Sunday, June 29, 2008

Speculating on Speculators

There has been a lot of talk recently about 'greedy speculators' driving up oil prices. It's nonsense of course: but it's an easier 'excuse' to grasp than the real reasons I guess. I've been a longtime subscriber to Gary North's superb (and free) eletter Reality Check. He makes the point in this week's eletter that it takes two to speculate, i.e.: you need someone willing to bet that the price (say of a barrel of oil) will be higher than the contract price at a future date ('going long' in the jargon) and someone willing to bet that the price will be lower than the contract price ('going short'). As Gary puts it:
"In what way do speculators drive up the price of oil?" For each speculator who is betting on an increase in the price of oil, there is another speculator betting on a decrease in the price of oil. There is still the same quantity of oil available for consumers to buy.
He's right of course. If you disagree then tell me: what will be the price of a barrel of oil this time next year? Are you willing to bet on that? According to The Sunday Times, analysts at Société Générale are forecasting $60 by the end of next year: those at Fortis are forecasting $172. It's currently at $142 (up 42% since the start of this year). Call it right and there's a fortune to be made (of the Paddy Power variety of investment), call it wrong and you'll lose your shirt. The oil will still be there, of course.

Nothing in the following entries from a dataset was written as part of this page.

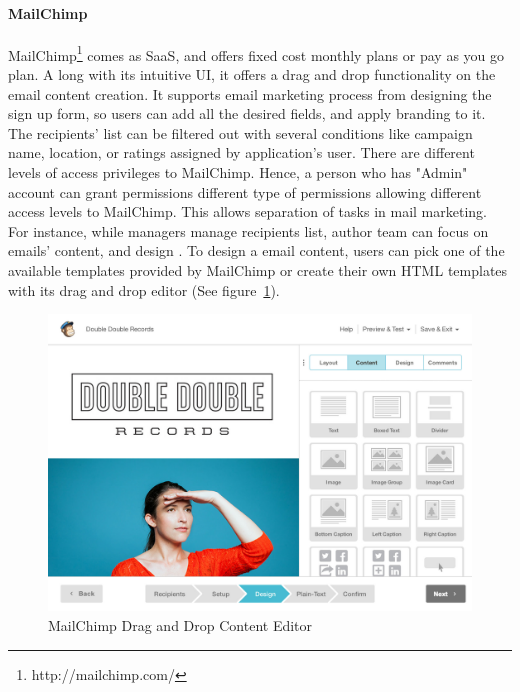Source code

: \paragraph{MailChimp}
MailChimp\footnote{http://mailchimp.com/} comes as \ac{SaaS}, and offers fixed cost monthly plans or pay as you go plan. A long with its intuitive \ac{UI}, it offers a drag and drop functionality on the email content creation. It supports email marketing process from designing the sign up form, so users can add all the desired fields, and apply branding to it. The recipients' list can be filtered out with several conditions like campaign name, location, or ratings assigned by application's user. There are different levels of access privileges to MailChimp. Hence, a person who has "Admin" account can grant permissions different type of permissions allowing different access levels to MailChimp. This allows separation of tasks in mail marketing. For instance, while managers manage recipients list, author team can focus on emails' content, and design \citep{TheRocketScienceGroupLLC2013}. To design a email content, users can pick one of the available templates provided by MailChimp or create their own \ac{HTML} templates with its drag and drop editor (See figure~\ref{fig:MailChimp-DragAndDropEditor}).
\vspace{1cm}

\begin{figure}[htbp]
	\centering
	\includegraphics[width=1.00\textwidth]{imgs/MailChimp-DragAndDropEditor.jpg}
	\caption[MailChimp Drag and Drop Content Editor]{MailChimp Drag and Drop Content Editor \citep{TheRocketScienceGroupLLC2013a}}
	\label{fig:MailChimp-DragAndDropEditor}
\end{figure}

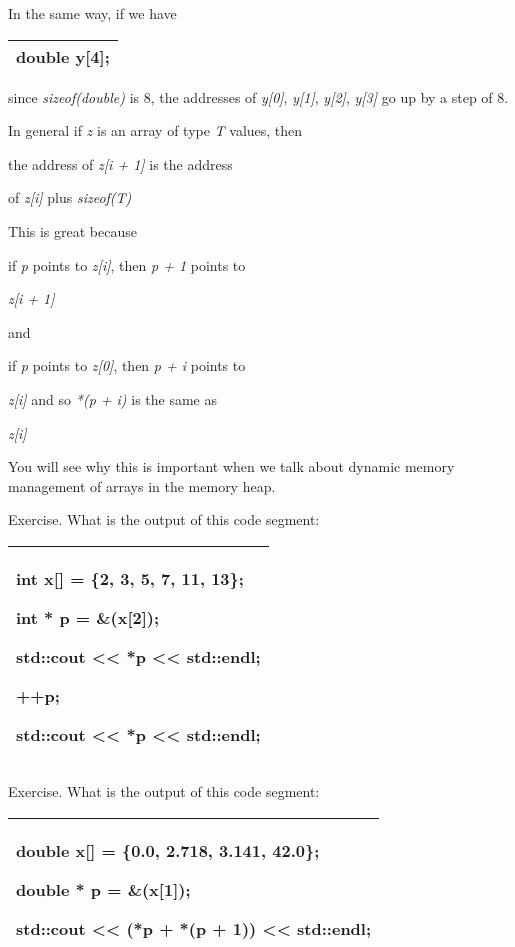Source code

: \documentclass[
]{article}
\begin{document}
In the same way, if we have

\begin{longtable}[]{@{}l@{}}
\toprule
\endhead
double y{[}4{]};\tabularnewline
\bottomrule
\end{longtable}

since \emph{sizeof(double)} is 8, the addresses of \emph{y{[}0{]}},
\emph{y{[}1{]}}, \emph{y{[}2{]}}, \emph{y{[}3{]}} go up by a step of 8.

In general if \emph{z} is an array of type \emph{T} values, then

the address of \emph{z{[}i + 1{]}} is the address

of \emph{z{[}i{]}} plus \emph{sizeof(T)}

This is great because

if \emph{p} points to \emph{z{[}i{]}}, then \emph{p + 1} points to

\emph{z{[}i + 1{]}}

and

if \emph{p} points to \emph{z{[}0{]}}, then \emph{p + i} points to

\emph{z{[}i{]}} and so \emph{*(p + i)} is the same as

\emph{z{[}i{]}}

You will see why this is important when we talk about dynamic memory
management of arrays in the memory heap.

Exercise. What is the output of this code segment:

\begin{longtable}[]{@{}l@{}}
\toprule
\endhead
\begin{minipage}[t]{0.97\columnwidth}\raggedright
int x{[}{]} = \{2, 3, 5, 7, 11, 13\};

int * p = \&(x{[}2{]});

std::cout \textless\textless{} *p \textless\textless{} std::endl;

++p;

std::cout \textless\textless{} *p \textless\textless{} std::endl;\strut
\end{minipage}\tabularnewline
\bottomrule
\end{longtable}

Exercise. What is the output of this code segment:

\begin{longtable}[]{@{}l@{}}
\toprule
\endhead
\begin{minipage}[t]{0.97\columnwidth}\raggedright
double x{[}{]} = \{0.0, 2.718, 3.141, 42.0\};

double * p = \&(x{[}1{]});

std::cout \textless\textless{} (*p + *(p + 1)) \textless\textless{}
std::endl;\strut
\end{minipage}\tabularnewline
\bottomrule
\end{longtable}
\end{document}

As for how I see it: the future course of the price of oil will be a drunken stagger from the brickwall of economic depression to the lamp post of oil supply shortages. But as I've said before, when it's easier to print money than to find oil, then there's really only one way for the price to go in the long term. But would I bet on it? I don't think so - that's a game for big boys and I wouldn't want to risk the children's allowance on it.